• **Description of the task**: Write out, word for word, the part of the listing below that opens with the line containing "there, he had no" and closes with the line containing "happen forever. No", keeping both of those lines and adding no others.

• **Exercise input**:

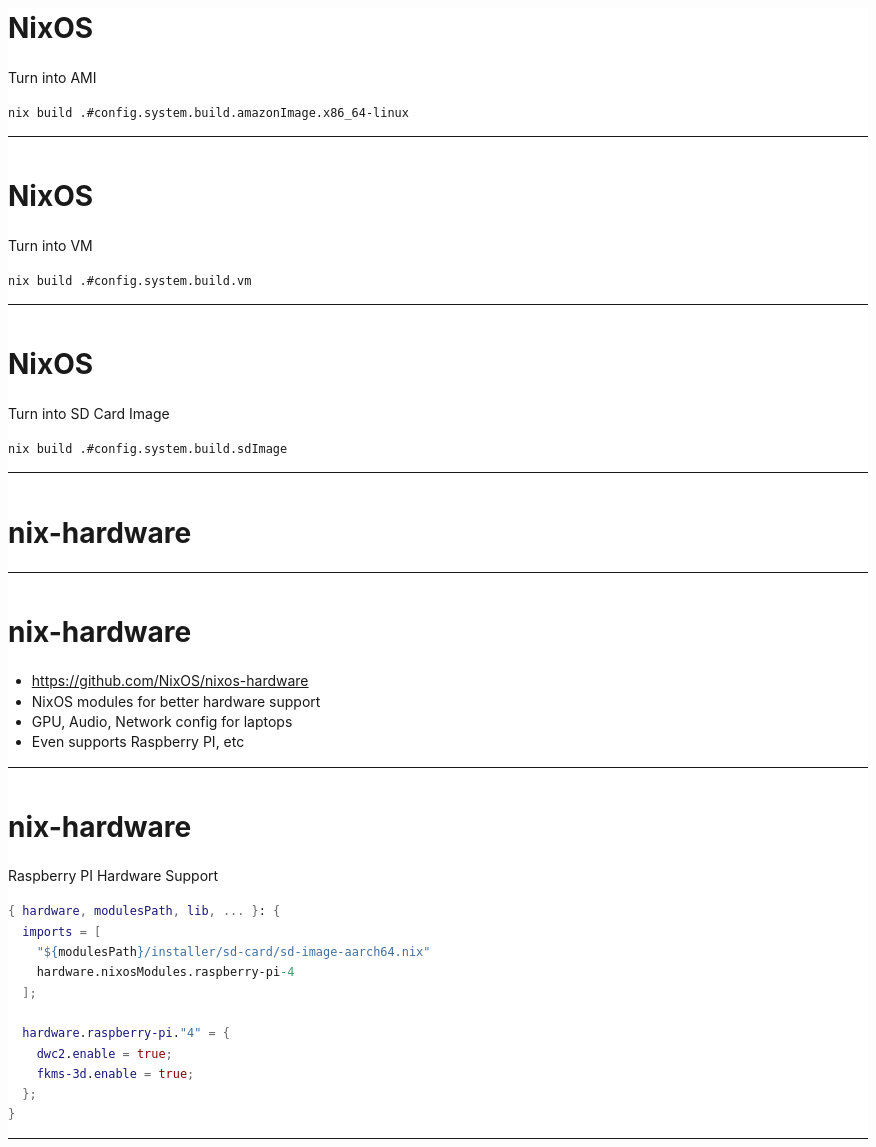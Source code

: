 # **NixOS**

Turn into AMI

```
nix build .#config.system.build.amazonImage.x86_64-linux
```

---

# **NixOS**

Turn into VM

```
nix build .#config.system.build.vm
```

---

# **NixOS**

Turn into SD Card Image

```
nix build .#config.system.build.sdImage
```

---

# **nix-hardware**

---

# **nix-hardware**

- https://github.com/NixOS/nixos-hardware
- NixOS modules for better hardware support
- GPU, Audio, Network config for laptops
- Even supports Raspberry PI, etc

---

# **nix-hardware**

Raspberry PI Hardware Support

```nix
{ hardware, modulesPath, lib, ... }: {
  imports = [
    "${modulesPath}/installer/sd-card/sd-image-aarch64.nix"
    hardware.nixosModules.raspberry-pi-4
  ];

  hardware.raspberry-pi."4" = {
    dwc2.enable = true;
    fkms-3d.enable = true;
  };
}
```

---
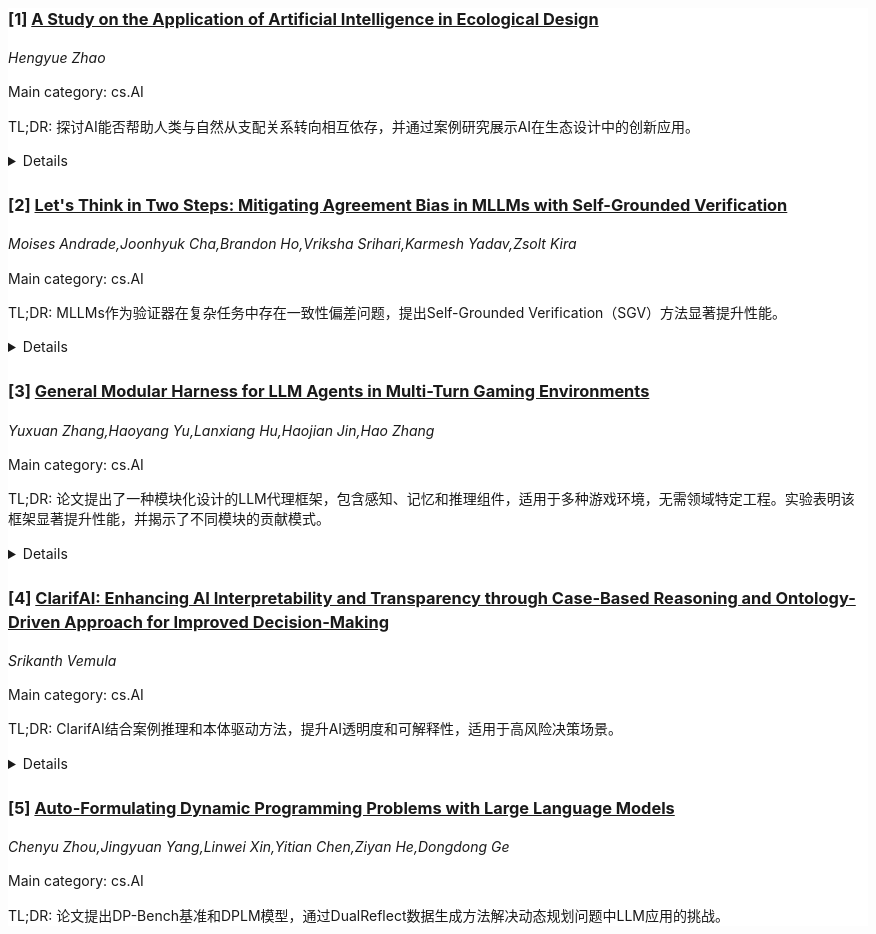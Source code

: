 ### [1] [A Study on the Application of Artificial Intelligence in Ecological Design](https://arxiv.org/abs/2507.11595)
*Hengyue Zhao*

Main category: cs.AI

TL;DR: 探讨AI能否帮助人类与自然从支配关系转向相互依存，并通过案例研究展示AI在生态设计中的创新应用。


<details><summary>Details</summary></details>


### [2] [Let's Think in Two Steps: Mitigating Agreement Bias in MLLMs with Self-Grounded Verification](https://arxiv.org/abs/2507.11662)
*Moises Andrade,Joonhyuk Cha,Brandon Ho,Vriksha Srihari,Karmesh Yadav,Zsolt Kira*

Main category: cs.AI

TL;DR: MLLMs作为验证器在复杂任务中存在一致性偏差问题，提出Self-Grounded Verification（SGV）方法显著提升性能。


<details><summary>Details</summary></details>


### [3] [General Modular Harness for LLM Agents in Multi-Turn Gaming Environments](https://arxiv.org/abs/2507.11633)
*Yuxuan Zhang,Haoyang Yu,Lanxiang Hu,Haojian Jin,Hao Zhang*

Main category: cs.AI

TL;DR: 论文提出了一种模块化设计的LLM代理框架，包含感知、记忆和推理组件，适用于多种游戏环境，无需领域特定工程。实验表明该框架显著提升性能，并揭示了不同模块的贡献模式。


<details><summary>Details</summary></details>


### [4] [ClarifAI: Enhancing AI Interpretability and Transparency through Case-Based Reasoning and Ontology-Driven Approach for Improved Decision-Making](https://arxiv.org/abs/2507.11733)
*Srikanth Vemula*

Main category: cs.AI

TL;DR: ClarifAI结合案例推理和本体驱动方法，提升AI透明度和可解释性，适用于高风险决策场景。


<details><summary>Details</summary></details>


### [5] [Auto-Formulating Dynamic Programming Problems with Large Language Models](https://arxiv.org/abs/2507.11737)
*Chenyu Zhou,Jingyuan Yang,Linwei Xin,Yitian Chen,Ziyan He,Dongdong Ge*

Main category: cs.AI

TL;DR: 论文提出DP-Bench基准和DPLM模型，通过DualReflect数据生成方法解决动态规划问题中LLM应用的挑战。

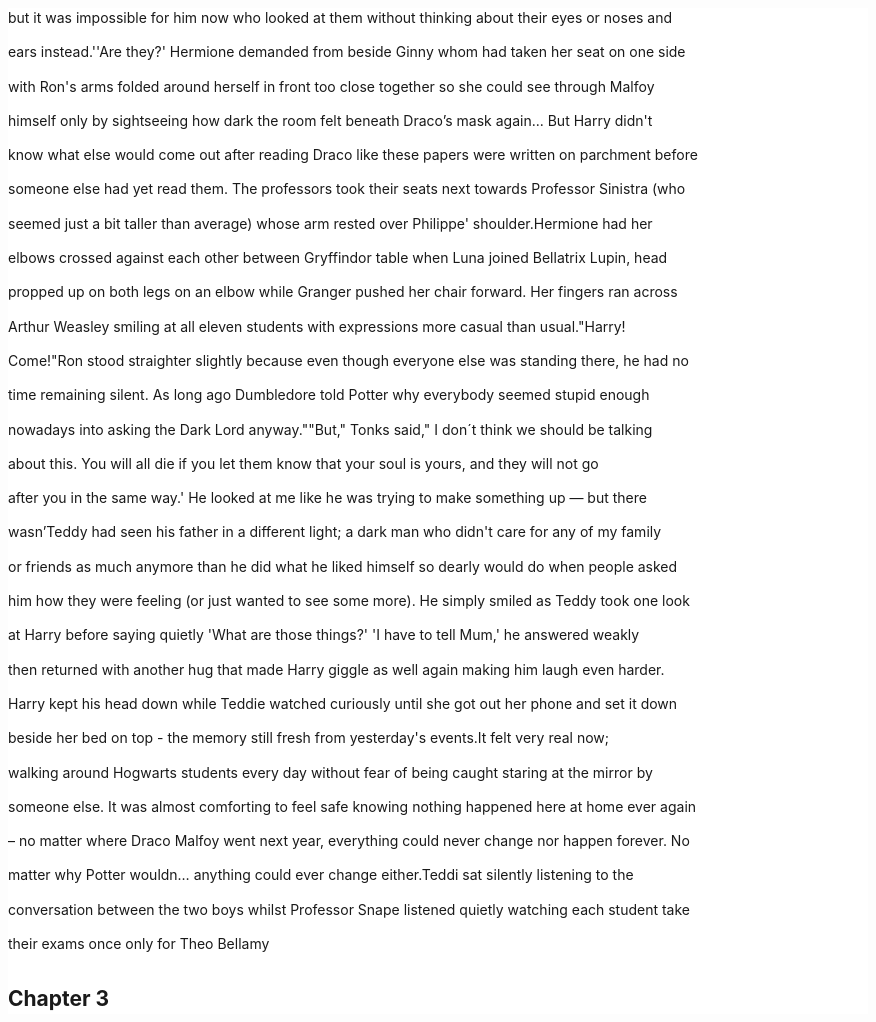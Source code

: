 but it was impossible for him now who looked at them without thinking about their eyes or noses and

ears instead.''Are they?' Hermione demanded from beside Ginny whom had taken her seat on one side

with Ron's arms folded around herself in front too close together so she could see through Malfoy

himself only by sightseeing how dark the room felt beneath Draco’s mask again... But Harry didn't

know what else would come out after reading Draco like these papers were written on parchment before

someone else had yet read them. The professors took their seats next towards Professor Sinistra (who

seemed just a bit taller than average) whose arm rested over Philippe' shoulder.Hermione had her

elbows crossed against each other between Gryffindor table when Luna joined Bellatrix Lupin, head

propped up on both legs on an elbow while Granger pushed her chair forward. Her fingers ran across

Arthur Weasley smiling at all eleven students with expressions more casual than usual."Harry!

Come!"Ron stood straighter slightly because even though everyone else was standing there, he had no

time remaining silent. As long ago Dumbledore told Potter why everybody seemed stupid enough

nowadays into asking the Dark Lord anyway.""But," Tonks said," I don´t think we should be talking

about this. You will all die if you let them know that your soul is yours, and they will not go

after you in the same way.' He looked at me like he was trying to make something up — but there

wasn’Teddy had seen his father in a different light; a dark man who didn't care for any of my family

or friends as much anymore than he did what he liked himself so dearly would do when people asked

him how they were feeling (or just wanted to see some more). He simply smiled as Teddy took one look

at Harry before saying quietly 'What are those things?' 'I have to tell Mum,' he answered weakly

then returned with another hug that made Harry giggle as well again making him laugh even harder.

Harry kept his head down while Teddie watched curiously until she got out her phone and set it down

beside her bed on top - the memory still fresh from yesterday's events.It felt very real now;

walking around Hogwarts students every day without fear of being caught staring at the mirror by

someone else. It was almost comforting to feel safe knowing nothing happened here at home ever again

– no matter where Draco Malfoy went next year, everything could never change nor happen forever. No

matter why Potter wouldn… anything could ever change either.Teddi sat silently listening to the

conversation between the two boys whilst Professor Snape listened quietly watching each student take

their exams once only for Theo Bellamy

## Chapter 3

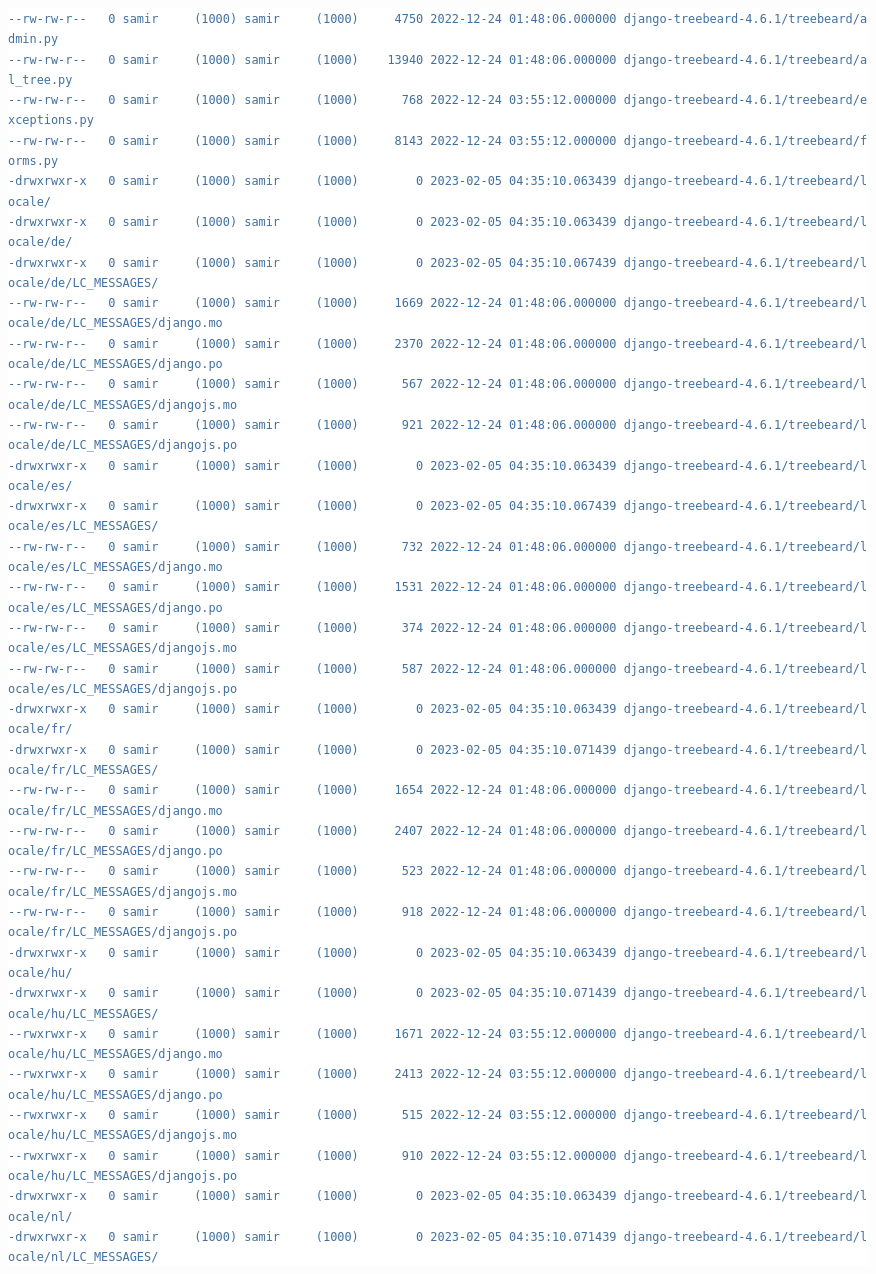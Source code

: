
 ```diff
--rw-rw-r--   0 samir     (1000) samir     (1000)     4750 2022-12-24 01:48:06.000000 django-treebeard-4.6.1/treebeard/admin.py
--rw-rw-r--   0 samir     (1000) samir     (1000)    13940 2022-12-24 01:48:06.000000 django-treebeard-4.6.1/treebeard/al_tree.py
--rw-rw-r--   0 samir     (1000) samir     (1000)      768 2022-12-24 03:55:12.000000 django-treebeard-4.6.1/treebeard/exceptions.py
--rw-rw-r--   0 samir     (1000) samir     (1000)     8143 2022-12-24 03:55:12.000000 django-treebeard-4.6.1/treebeard/forms.py
-drwxrwxr-x   0 samir     (1000) samir     (1000)        0 2023-02-05 04:35:10.063439 django-treebeard-4.6.1/treebeard/locale/
-drwxrwxr-x   0 samir     (1000) samir     (1000)        0 2023-02-05 04:35:10.063439 django-treebeard-4.6.1/treebeard/locale/de/
-drwxrwxr-x   0 samir     (1000) samir     (1000)        0 2023-02-05 04:35:10.067439 django-treebeard-4.6.1/treebeard/locale/de/LC_MESSAGES/
--rw-rw-r--   0 samir     (1000) samir     (1000)     1669 2022-12-24 01:48:06.000000 django-treebeard-4.6.1/treebeard/locale/de/LC_MESSAGES/django.mo
--rw-rw-r--   0 samir     (1000) samir     (1000)     2370 2022-12-24 01:48:06.000000 django-treebeard-4.6.1/treebeard/locale/de/LC_MESSAGES/django.po
--rw-rw-r--   0 samir     (1000) samir     (1000)      567 2022-12-24 01:48:06.000000 django-treebeard-4.6.1/treebeard/locale/de/LC_MESSAGES/djangojs.mo
--rw-rw-r--   0 samir     (1000) samir     (1000)      921 2022-12-24 01:48:06.000000 django-treebeard-4.6.1/treebeard/locale/de/LC_MESSAGES/djangojs.po
-drwxrwxr-x   0 samir     (1000) samir     (1000)        0 2023-02-05 04:35:10.063439 django-treebeard-4.6.1/treebeard/locale/es/
-drwxrwxr-x   0 samir     (1000) samir     (1000)        0 2023-02-05 04:35:10.067439 django-treebeard-4.6.1/treebeard/locale/es/LC_MESSAGES/
--rw-rw-r--   0 samir     (1000) samir     (1000)      732 2022-12-24 01:48:06.000000 django-treebeard-4.6.1/treebeard/locale/es/LC_MESSAGES/django.mo
--rw-rw-r--   0 samir     (1000) samir     (1000)     1531 2022-12-24 01:48:06.000000 django-treebeard-4.6.1/treebeard/locale/es/LC_MESSAGES/django.po
--rw-rw-r--   0 samir     (1000) samir     (1000)      374 2022-12-24 01:48:06.000000 django-treebeard-4.6.1/treebeard/locale/es/LC_MESSAGES/djangojs.mo
--rw-rw-r--   0 samir     (1000) samir     (1000)      587 2022-12-24 01:48:06.000000 django-treebeard-4.6.1/treebeard/locale/es/LC_MESSAGES/djangojs.po
-drwxrwxr-x   0 samir     (1000) samir     (1000)        0 2023-02-05 04:35:10.063439 django-treebeard-4.6.1/treebeard/locale/fr/
-drwxrwxr-x   0 samir     (1000) samir     (1000)        0 2023-02-05 04:35:10.071439 django-treebeard-4.6.1/treebeard/locale/fr/LC_MESSAGES/
--rw-rw-r--   0 samir     (1000) samir     (1000)     1654 2022-12-24 01:48:06.000000 django-treebeard-4.6.1/treebeard/locale/fr/LC_MESSAGES/django.mo
--rw-rw-r--   0 samir     (1000) samir     (1000)     2407 2022-12-24 01:48:06.000000 django-treebeard-4.6.1/treebeard/locale/fr/LC_MESSAGES/django.po
--rw-rw-r--   0 samir     (1000) samir     (1000)      523 2022-12-24 01:48:06.000000 django-treebeard-4.6.1/treebeard/locale/fr/LC_MESSAGES/djangojs.mo
--rw-rw-r--   0 samir     (1000) samir     (1000)      918 2022-12-24 01:48:06.000000 django-treebeard-4.6.1/treebeard/locale/fr/LC_MESSAGES/djangojs.po
-drwxrwxr-x   0 samir     (1000) samir     (1000)        0 2023-02-05 04:35:10.063439 django-treebeard-4.6.1/treebeard/locale/hu/
-drwxrwxr-x   0 samir     (1000) samir     (1000)        0 2023-02-05 04:35:10.071439 django-treebeard-4.6.1/treebeard/locale/hu/LC_MESSAGES/
--rwxrwxr-x   0 samir     (1000) samir     (1000)     1671 2022-12-24 03:55:12.000000 django-treebeard-4.6.1/treebeard/locale/hu/LC_MESSAGES/django.mo
--rwxrwxr-x   0 samir     (1000) samir     (1000)     2413 2022-12-24 03:55:12.000000 django-treebeard-4.6.1/treebeard/locale/hu/LC_MESSAGES/django.po
--rwxrwxr-x   0 samir     (1000) samir     (1000)      515 2022-12-24 03:55:12.000000 django-treebeard-4.6.1/treebeard/locale/hu/LC_MESSAGES/djangojs.mo
--rwxrwxr-x   0 samir     (1000) samir     (1000)      910 2022-12-24 03:55:12.000000 django-treebeard-4.6.1/treebeard/locale/hu/LC_MESSAGES/djangojs.po
-drwxrwxr-x   0 samir     (1000) samir     (1000)        0 2023-02-05 04:35:10.063439 django-treebeard-4.6.1/treebeard/locale/nl/
-drwxrwxr-x   0 samir     (1000) samir     (1000)        0 2023-02-05 04:35:10.071439 django-treebeard-4.6.1/treebeard/locale/nl/LC_MESSAGES/
```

• **Response for this exercise**:
Come!"Ron stood straighter slightly because even though everyone else was standing there, he had no

time remaining silent. As long ago Dumbledore told Potter why everybody seemed stupid enough

nowadays into asking the Dark Lord anyway.""But," Tonks said," I don´t think we should be talking

about this. You will all die if you let them know that your soul is yours, and they will not go

after you in the same way.' He looked at me like he was trying to make something up — but there

wasn’Teddy had seen his father in a different light; a dark man who didn't care for any of my family

or friends as much anymore than he did what he liked himself so dearly would do when people asked

him how they were feeling (or just wanted to see some more). He simply smiled as Teddy took one look

at Harry before saying quietly 'What are those things?' 'I have to tell Mum,' he answered weakly

then returned with another hug that made Harry giggle as well again making him laugh even harder.

Harry kept his head down while Teddie watched curiously until she got out her phone and set it down

beside her bed on top - the memory still fresh from yesterday's events.It felt very real now;

walking around Hogwarts students every day without fear of being caught staring at the mirror by

someone else. It was almost comforting to feel safe knowing nothing happened here at home ever again

– no matter where Draco Malfoy went next year, everything could never change nor happen forever. No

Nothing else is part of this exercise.